Dia juga bertanya padaku sudahkah aku mengingatkan si penjual untuk menyelesaikan pesananku. Sampai akhirnya semua kawanku yang memesan sudah mendapatkan milik mereka, aku tetap setia menanti si penjual menyelesaikan pesananku. Mereka berkali-kali memperingatkan ku untuk lebih cepat. Tapi aku tetap saja menjawab "Sebentar masih antre" atau "Sebentar masih dibungkus." Hingga aku melewatkan acara foto-foto karena aku yang tak berhenti menunggu. Tapi selesailah penantian ku terhadap lima buah takoyaki isi crabstick itu.

Tapi cerita klimaksnya bukan itu. Cerita yang benar-benar membuatku sadar adalah saat aku mendapatkan permintaan dari seorang kawanku. Dia meminta ku untuk mencetakkan sertifikat di suatu percetakan. Seperti biasa aku tidak bisa menolak, karena itu juga tugasku sebagai anggotanya.

Ceritaku menunggu dimulai. Setelah menyerahkan data sertifikat lomba dari kawanku ke salah satu karyawan percetakan. Aku menunggu di sebelah karyawan tadi. Berdiri sambil memperhatikan sekitar. Karyawan tadi membuka manga online dan karyawan lain melihat music video sebuah lagu. Lama. Satu jam aku menunggu untuk empat lembar sertifikat ukuran A5. Aku pikir itu karena antre.

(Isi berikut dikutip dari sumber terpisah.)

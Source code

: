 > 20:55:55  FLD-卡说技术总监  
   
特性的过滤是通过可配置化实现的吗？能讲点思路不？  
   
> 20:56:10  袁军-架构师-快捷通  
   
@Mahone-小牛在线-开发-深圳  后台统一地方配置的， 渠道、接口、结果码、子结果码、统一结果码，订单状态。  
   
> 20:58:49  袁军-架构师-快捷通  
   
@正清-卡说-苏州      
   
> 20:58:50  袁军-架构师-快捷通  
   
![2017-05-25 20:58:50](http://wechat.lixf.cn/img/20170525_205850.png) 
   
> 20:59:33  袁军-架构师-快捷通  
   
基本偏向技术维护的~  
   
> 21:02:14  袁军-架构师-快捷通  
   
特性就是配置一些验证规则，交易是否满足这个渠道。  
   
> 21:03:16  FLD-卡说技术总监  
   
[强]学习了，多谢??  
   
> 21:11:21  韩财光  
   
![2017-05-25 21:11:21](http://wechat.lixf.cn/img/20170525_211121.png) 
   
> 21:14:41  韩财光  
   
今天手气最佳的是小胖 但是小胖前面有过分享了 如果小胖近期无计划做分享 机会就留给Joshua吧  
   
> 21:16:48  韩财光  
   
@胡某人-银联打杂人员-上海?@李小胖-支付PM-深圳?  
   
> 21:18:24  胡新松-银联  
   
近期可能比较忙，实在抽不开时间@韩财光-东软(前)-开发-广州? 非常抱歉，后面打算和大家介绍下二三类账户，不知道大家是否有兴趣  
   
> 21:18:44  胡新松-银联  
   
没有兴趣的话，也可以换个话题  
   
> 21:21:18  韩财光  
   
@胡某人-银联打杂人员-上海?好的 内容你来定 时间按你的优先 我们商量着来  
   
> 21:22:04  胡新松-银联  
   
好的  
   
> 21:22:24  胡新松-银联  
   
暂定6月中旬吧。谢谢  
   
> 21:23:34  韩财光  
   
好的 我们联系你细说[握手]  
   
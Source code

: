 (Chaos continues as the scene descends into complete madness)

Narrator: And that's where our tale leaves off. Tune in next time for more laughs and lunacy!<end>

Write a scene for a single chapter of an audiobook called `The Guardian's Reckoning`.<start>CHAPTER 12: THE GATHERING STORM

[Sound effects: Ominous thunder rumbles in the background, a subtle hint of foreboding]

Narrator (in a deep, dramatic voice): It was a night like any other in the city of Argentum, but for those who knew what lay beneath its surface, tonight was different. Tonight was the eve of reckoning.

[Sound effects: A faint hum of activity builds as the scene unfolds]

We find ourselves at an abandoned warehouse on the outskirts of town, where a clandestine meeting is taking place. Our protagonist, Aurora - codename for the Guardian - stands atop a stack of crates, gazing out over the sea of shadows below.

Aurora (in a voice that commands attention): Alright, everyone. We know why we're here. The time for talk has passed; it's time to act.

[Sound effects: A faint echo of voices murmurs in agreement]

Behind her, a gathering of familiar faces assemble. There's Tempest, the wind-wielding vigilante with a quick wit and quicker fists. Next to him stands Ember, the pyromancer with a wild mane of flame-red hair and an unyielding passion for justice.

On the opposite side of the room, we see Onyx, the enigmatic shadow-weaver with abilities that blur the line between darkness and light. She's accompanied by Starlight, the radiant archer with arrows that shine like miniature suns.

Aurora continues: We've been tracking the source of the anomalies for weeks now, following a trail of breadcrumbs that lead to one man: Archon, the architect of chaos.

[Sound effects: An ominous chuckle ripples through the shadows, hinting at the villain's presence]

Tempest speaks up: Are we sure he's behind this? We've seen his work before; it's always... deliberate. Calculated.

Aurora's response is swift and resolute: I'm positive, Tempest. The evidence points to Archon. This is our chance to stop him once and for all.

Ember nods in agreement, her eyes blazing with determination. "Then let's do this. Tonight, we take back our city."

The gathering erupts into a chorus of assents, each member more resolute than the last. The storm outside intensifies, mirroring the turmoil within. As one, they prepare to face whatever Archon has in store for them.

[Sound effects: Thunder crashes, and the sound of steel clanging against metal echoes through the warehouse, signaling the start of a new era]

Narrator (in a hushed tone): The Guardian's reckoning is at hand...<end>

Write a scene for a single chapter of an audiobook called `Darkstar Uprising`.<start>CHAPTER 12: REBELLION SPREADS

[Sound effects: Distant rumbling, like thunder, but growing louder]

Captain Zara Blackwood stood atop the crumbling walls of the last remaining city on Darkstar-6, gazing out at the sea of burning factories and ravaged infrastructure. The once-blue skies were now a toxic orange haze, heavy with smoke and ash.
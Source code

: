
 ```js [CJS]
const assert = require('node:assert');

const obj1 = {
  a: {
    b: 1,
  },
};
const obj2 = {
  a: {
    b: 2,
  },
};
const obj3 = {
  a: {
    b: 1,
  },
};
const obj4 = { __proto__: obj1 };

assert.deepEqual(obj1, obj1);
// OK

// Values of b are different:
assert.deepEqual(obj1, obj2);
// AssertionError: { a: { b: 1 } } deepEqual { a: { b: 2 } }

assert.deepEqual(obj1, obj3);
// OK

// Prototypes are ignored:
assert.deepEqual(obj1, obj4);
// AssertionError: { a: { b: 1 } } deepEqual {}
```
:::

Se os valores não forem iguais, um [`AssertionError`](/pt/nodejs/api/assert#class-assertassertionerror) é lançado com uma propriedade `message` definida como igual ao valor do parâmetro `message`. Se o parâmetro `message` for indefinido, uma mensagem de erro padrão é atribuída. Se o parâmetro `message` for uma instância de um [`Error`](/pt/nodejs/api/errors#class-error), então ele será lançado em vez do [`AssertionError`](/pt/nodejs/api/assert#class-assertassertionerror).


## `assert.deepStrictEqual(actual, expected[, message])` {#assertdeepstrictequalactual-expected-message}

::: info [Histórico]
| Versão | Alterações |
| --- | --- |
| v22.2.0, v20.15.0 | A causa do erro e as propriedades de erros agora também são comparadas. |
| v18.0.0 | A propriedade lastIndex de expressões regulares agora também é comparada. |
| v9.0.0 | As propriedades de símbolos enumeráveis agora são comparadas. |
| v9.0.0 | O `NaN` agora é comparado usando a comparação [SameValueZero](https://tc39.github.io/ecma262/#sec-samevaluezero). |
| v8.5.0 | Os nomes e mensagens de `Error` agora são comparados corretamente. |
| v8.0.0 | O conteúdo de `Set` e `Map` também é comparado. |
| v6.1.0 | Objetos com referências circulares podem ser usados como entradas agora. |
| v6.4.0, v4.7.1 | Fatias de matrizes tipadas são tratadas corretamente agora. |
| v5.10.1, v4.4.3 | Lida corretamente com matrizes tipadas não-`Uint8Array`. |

Dan akhirnya aku bertanya ke karyawan itu. Tapi dia ternyata juga tidak tahu dari tadi aku menunggu lama. Dan setelah diperiksa, ada masalah dalam pengiriman data ke komputer pencetak. Dia mencoba lagi mengirim tetapi tidak ada hasil. Sampai akhirnya pintu percetakan hampir tertutup dan seorang karyawan lain mengabarkan kepada seluruh penunggu yang ada bahwa alat pengirim ke komputer pencetak rusak dan tidak dapat melayani hari itu juga.

Jadi dari tadi aku hanya menunggu sesuatu yang tidak ada hasil sama sekali. Aku pulang tidak membawa apa-apa. Satu jam lebih menunggu dan tidak mendapatkan apa-apa.